4 January 2007
Overseas investment in South African stocks hit a record high for the second year running in 2006, Bloomberg reports, as foreigners sought to profit from the longest period of uninterrupted economic growth in the country’s history.
Foreigners invested a net R73.7-billion in SA’s stock exchange in 2006 – up by 47% from 2005 – buying R480.8-billion of shares on the JSE and selling R407.1-billion, in the process driving the benchmark All Share index to a succession of all-time highs.
South Africa’s economy shrugged off a string of interest rate hikes in the third quarter of 2006 to notch up its 32nd quarter of growth since 1998 – the longest sustained upswing in the country’s history.

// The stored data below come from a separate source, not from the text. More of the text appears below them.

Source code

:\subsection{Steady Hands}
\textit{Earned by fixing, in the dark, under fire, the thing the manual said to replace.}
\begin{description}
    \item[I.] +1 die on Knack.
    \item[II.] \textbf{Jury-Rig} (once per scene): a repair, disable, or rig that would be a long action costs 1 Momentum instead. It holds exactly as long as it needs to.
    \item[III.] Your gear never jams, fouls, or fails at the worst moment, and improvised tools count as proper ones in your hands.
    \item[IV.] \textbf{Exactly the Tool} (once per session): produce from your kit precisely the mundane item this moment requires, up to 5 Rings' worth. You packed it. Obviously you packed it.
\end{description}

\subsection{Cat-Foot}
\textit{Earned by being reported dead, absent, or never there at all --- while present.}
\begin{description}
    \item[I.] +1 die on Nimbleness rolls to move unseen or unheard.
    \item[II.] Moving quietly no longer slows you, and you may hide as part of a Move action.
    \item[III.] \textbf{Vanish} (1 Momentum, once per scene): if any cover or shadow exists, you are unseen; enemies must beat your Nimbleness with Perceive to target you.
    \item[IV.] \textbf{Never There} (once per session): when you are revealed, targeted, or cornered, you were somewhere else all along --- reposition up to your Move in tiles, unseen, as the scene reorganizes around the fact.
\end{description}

Bloomberg put this growth down to an expanding black middle class, increased government spending and surging prices of gold and platinum, the country’s biggest exports.
“At the same time, government pressure on companies to boost black participation is boosting the wealth of blacks, so pushing up sales of everything from cars to clothes and boosting corporate profits,” Bloomberg stated.
Centaur Asset Management’s Warren Goldblum told Bloomberg that foreigners were “increasingly looking at emerging markets for growth opportunities on the back of the commodities boom,” adding that greater spending on construction was also helping to boost growth in South Africa.
According to Statistics SA, construction activity rose by 14.3% in the third quarter of 2006, with real value added by the industry over the first three quarters rising by 13.2% compared to the first nine months of 2005.
The government, partly in preparation for the 2010 Fifa World Cup, plans to spend in the region of R410-billion on infrastructure development over the next three years.